Robinson, Paul via llvm-dev
2020-Jun-15 14:33 UTC
[llvm-dev] FileCheck: using numeric variable defined on same line with caveats
Before addressing the CHECK-NOT case, I’m still unclear about the DAG case.
What should the first DAG line match? The regex matching would first attempt to
match “10 12” but the expression evaluation would fail; so the DAG candidate
wouldn’t match; does this mean the DAG matching does not continue searching, and
the test fails? Or would we restart the search…. where? With “0 12” (skipping
only one character from the previous fail)? In that case it would ultimately
match “12 13” from the first line. Or would it skip the entire previous
candidate, and start searching at “ 13”? In which case it would ultimately
match “10 11” on the second line.
In any case (if the first DAG ultimately matches something), the third DAG line
would match the first previously unmatched text in the DAG search range, which
would be either “10 “ or “10 12 13” from the first line, depending on the answer
to the previous paragraph.
--paulr
From: llvm-dev <llvm-dev-bounces at lists.llvm.org> On Behalf Of James
Henderson via llvm-dev
Sent: Monday, June 15, 2020 4:08 AM
To: Thomas Preud'homme <thomasp at graphcore.ai>
Cc: llvm-dev <llvm-dev at lists.llvm.org>
Subject: Re: [llvm-dev] FileCheck: using numeric variable defined on same line
with caveats
I think I already gave my opinion on one of the previous patches, regarding
CHECK-NOT, which approximately came to the same conclusion as what you've
got here, so +1 from me. I also think the CHECK-DAG example is not one to care
about. It seems to me that there's no guarantee what CHECK-DAG:
[[LINE_AFTER_FOO:.*]] would match, as, if I followed it correctly, CHECK-DAGs
don't have any guarantee of order within a group, so it could match either
the next line after BEGIN, the line after [[#VAR1:]] [[#VAR1+1]] or indeed any
line before END.
James
On Thu, 11 Jun 2020 at 12:29, Thomas Preud'homme via llvm-dev <llvm-dev
at lists.llvm.org<mailto:llvm-dev at lists.llvm.org>> wrote:
Hi,
TL;DR: Is it ok to allow numeric variables used on same line as defined except
for CHECK-NOT and with false negatives?
FileCheck does not currently allow a numeric variable from being used on the
same line they were defined.
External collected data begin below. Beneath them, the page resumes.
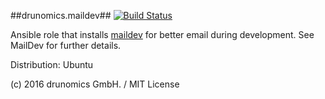 ##drunomics.maildev##
[![Build Status](https://travis-ci.org/drunomics/ansible-role-maildev.svg?branch=master)](https://travis-ci.org/drunomics/ansible-role-maildev)

Ansible role that installs [maildev](http://djfarrelly.github.io/MailDev/) for better email during development.
See MailDev for further details.


Distribution: Ubuntu

(c) 2016 drunomics GmbH. /  MIT License
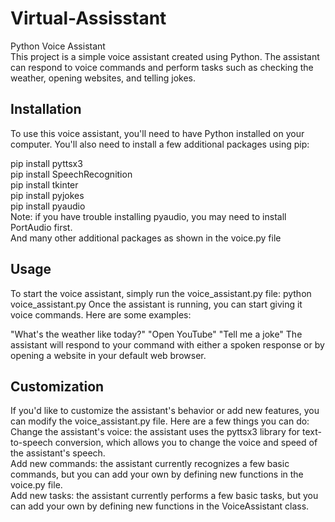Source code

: # Virtual-Assisstant
Python Voice Assistant<br>
This project is a simple voice assistant created using Python. The assistant can respond to voice commands and perform tasks such as checking the weather, opening websites, and telling jokes.

## Installation<br>
To use this voice assistant, you'll need to have Python installed on your computer. You'll also need to install a few additional packages using pip:

pip install pyttsx3<br>
pip install SpeechRecognition<br>
pip install tkinter<br>
pip install pyjokes<br>
pip install pyaudio<br>
Note: if you have trouble installing pyaudio, you may need to install PortAudio first.<br>
And many other additional packages as shown in the voice.py file<br>

## Usage
To start the voice assistant, simply run the voice_assistant.py file:
python voice_assistant.py
Once the assistant is running, you can start giving it voice commands. Here are some examples:

"What's the weather like today?"
"Open YouTube"
"Tell me a joke"
The assistant will respond to your command with either a spoken response or by opening a website in your default web browser.

## Customization
If you'd like to customize the assistant's behavior or add new features, you can modify the voice_assistant.py file. Here are a few things you can do:
Change the assistant's voice: the assistant uses the pyttsx3 library for text-to-speech conversion, which allows you to change the voice and speed of the assistant's speech.<br>
Add new commands: the assistant currently recognizes a few basic commands, but you can add your own by defining new functions in the voice.py file.<br>
Add new tasks: the assistant currently performs a few basic tasks, but you can add your own by defining new functions in the VoiceAssistant class.
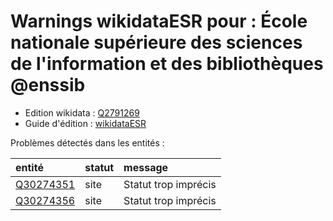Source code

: Warnings wikidataESR pour : École nationale supérieure des sciences de l'information et des bibliothèques @enssib
================

- Edition wikidata : [Q2791269](https://www.wikidata.org/wiki/Q2791269)
- Guide d'édition : [wikidataESR](https://github.com/cpesr/wikidataESR/)



Problèmes détectés dans les entités :

|entité                                               |statut |message              |
|:----------------------------------------------------|:------|:--------------------|
|[Q30274351](https://www.wikidata.org/wiki/Q30274351) |site   |Statut trop imprécis |
|[Q30274356](https://www.wikidata.org/wiki/Q30274356) |site   |Statut trop imprécis |
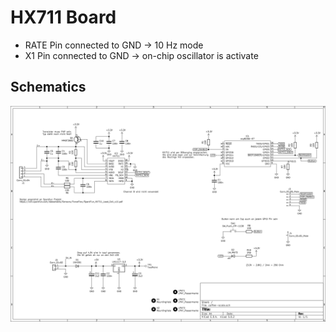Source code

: # HX711 Board

* RATE Pin connected to GND -> 10 Hz mode
* X1 Pin connected to GND -> on-chip oscillator is activate

## Schematics

![Schematics](coffee-scale_schematics.png)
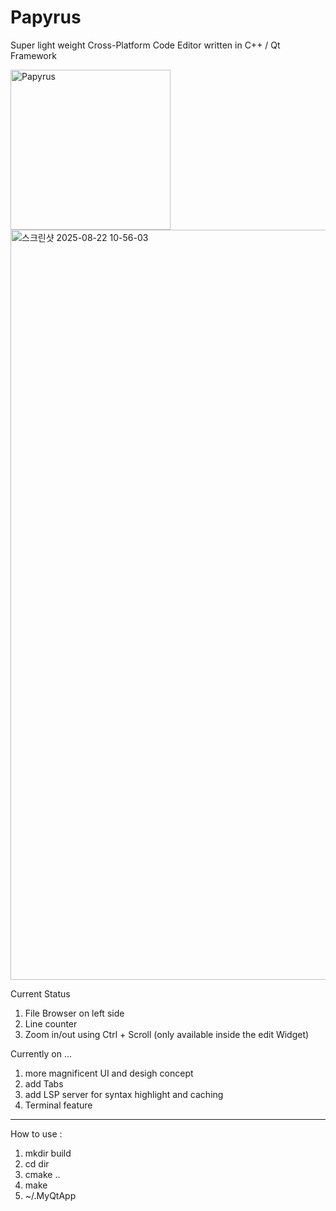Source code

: # Papyrus
Super light weight Cross-Platform Code Editor written in C++ / Qt Framework


<img width="256" height="256" alt="Papyrus" src="https://github.com/user-attachments/assets/bc9ace9b-6ff9-4d14-a0b7-4384b8ab97bf" />



<img width="1980" height="1200" alt="스크린샷 2025-08-22 10-56-03" src="https://github.com/user-attachments/assets/0ff02b58-2506-4243-99e3-4c577ece245f" />


Current Status 
1. File Browser on left side
2. Line counter
3. Zoom in/out using Ctrl + Scroll (only available inside the edit Widget)

Currently on ...
1. more magnificent UI and desigh concept
2. add Tabs 
3. add LSP server for syntax highlight and caching
4. Terminal feature

--------------------------------------------------------------------------------------

How to use : 
1. mkdir build 
2. cd dir
3. cmake ..
4. make
5. ~/.MyQtApp
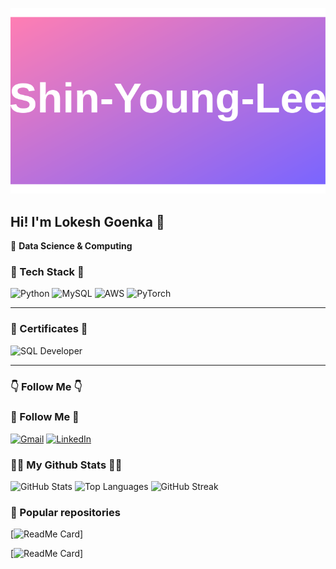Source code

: ![Lokesh Goenka](https://github.com/Lokesh8Goenka/Lokesh8Goenka/blob/main/animated-banner.svg)


## Hi! I'm Lokesh Goenka 👋

🚀 **Data Science & Computing**

### 🔧 Tech Stack 🔧
![Python](https://img.shields.io/badge/Python-blue?style=for-the-badge&logo=python)
![MySQL](https://img.shields.io/badge/MySQL-blue?style=for-the-badge&logo=mysql)
![AWS](https://img.shields.io/badge/Amazon%20AWS-orange?style=for-the-badge&logo=amazonaws)
![PyTorch](https://img.shields.io/badge/PyTorch-red?style=for-the-badge&logo=pytorch)

---

### 📜 Certificates 📜
![SQL Developer](https://github.com/yourusername/yourrepository/blob/main/sql_certificate.png)

---

### 👇 Follow Me 👇
### 👋 Follow Me 👋  
[![Gmail](https://img.shields.io/badge/Gmail-red?style=for-the-badge&logo=gmail)](mailto:goenkalokesh@gmail.com)
[![LinkedIn](https://img.shields.io/badge/LinkedIn-blue?style=for-the-badge&logo=linkedin)](https://www.linkedin.com/in/lokesh-goenka-667226240/)



### 👨‍💻 My Github Stats 👨‍💻

![GitHub Stats](https://github-readme-stats.vercel.app/api?username=Lokesh8Goenka&show_icons=true&theme=dark)
![Top Languages](https://github-readme-stats.vercel.app/api/top-langs/?username=Lokesh8Goenka&layout=compact&theme=dark)
![GitHub Streak](https://github-readme-streak-stats.herokuapp.com/?user=Lokesh8Goenka&theme=dark)


### 📌 Popular repositories  
[![ReadMe Card](https://github-readme-stats.vercel.app/api/pin/?username=Lokesh8Goenka&repo=Gas-Supply-Forecast-using-Deep-Learning&theme=dark)]

[![ReadMe Card](https://github-readme-stats.vercel.app/api/pin/?username=Lokesh8Goenka&repo=geniemarket-RFM-analysis&theme=dark)]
I have a tentative patch to add that support but it
comes with caveats so before going through review I'd like to get consensus
on whether those caveats are acceptable.
== The problem =
The problem with matching variables defined on the same line is that the
matching is done separately from checking the numeric relation, because numeric
relation cannot be expressed in regex. That is, when matching [[#VAR:]]
[[#VAR+1]] FileCheck is first matching the input against ([0-9]+) ([0-9]+) and
then the value of the two captured integer are checked.
This can lead to at times confusing or downward wrong outcomes. Consider the
following input with the CHECK pattern mentioned above:
10 12 13
The regex would match numbers 10 and 12 and fail the CHECK directive despite 12
and 13 verifying the +1 relation. This could happen as a result of a change in
the input after a new commit has landed. In the case of a CHECK directive, it
would make the test regress and a developer would need to tighten the pattern
somehow, for instance by chaning it for [[#VAR:]] [[#VAR+1]]{{$}}. Now in the
context of a CHECK-NOT this could be a change from input 10 12 14 to 10 12 13
and the pattern would still fail to match and thus the test still pass despite
the compiler having regressed.
== Proposed "solution" =
Given the above, we can summarize the risks of supporting numeric expression
using a variable defined on the same line to:
* test regression on positive matching directives (CHECK, CHECK-NEXT, ...)
* silent compiler regression on negative matching directives (CHECK-NOT)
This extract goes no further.